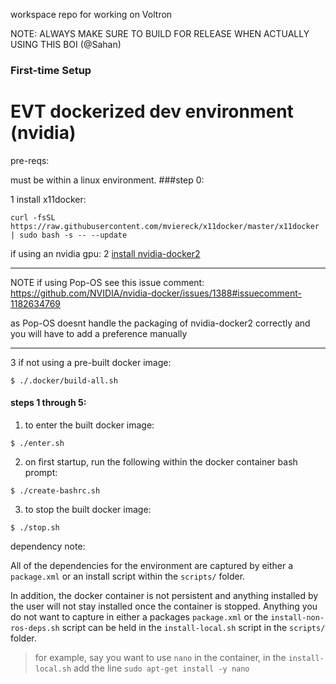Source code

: workspace repo for working on Voltron

NOTE: ALWAYS MAKE SURE TO BUILD FOR RELEASE WHEN ACTUALLY USING THIS BOI (@Sahan)

### First-time Setup

# EVT dockerized dev environment (nvidia)

pre-reqs:

must be within a linux environment.
###step 0:

1 install x11docker:
```
curl -fsSL https://raw.githubusercontent.com/mviereck/x11docker/master/x11docker | sudo bash -s -- --update
```
if using an nvidia gpu:
2 [install nvidia-docker2](https://docs.nvidia.com/datacenter/cloud-native/container-toolkit/install-guide.html#setting-up-nvidia-container-toolkit)

-----
NOTE if using Pop-OS see this issue comment: https://github.com/NVIDIA/nvidia-docker/issues/1388#issuecomment-1182634769

as Pop-OS doesnt handle the packaging of nvidia-docker2 correctly and you will have to add a preference manually

-----
3 if not using a pre-built docker image:
```
$ ./.docker/build-all.sh 
```

#### steps 1 through 5:
1. to enter the built docker image: 
```
$ ./enter.sh
```

2. on first startup, run the following within the docker container bash prompt:
```
$ ./create-bashrc.sh
```

3. to stop the built docker image:
```
$ ./stop.sh
```

dependency note: 

All of the dependencies for the environment are captured by either a `package.xml` or an install script within the `scripts/` folder. 

In addition, the docker container is not persistent and anything installed by the user will not stay installed once the container is stopped. Anything you do not want to capture in either a packages `package.xml` or the `install-non-ros-deps.sh` script can be held in the `install-local.sh` script in the `scripts/` folder.

> for example, say you want to use `nano` in the container, in the `install-local.sh` add the line `sudo apt-get install -y nano`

# # # # # # #

Among the entries above, determine how many lines hold the string "environment" and report that number alone.

3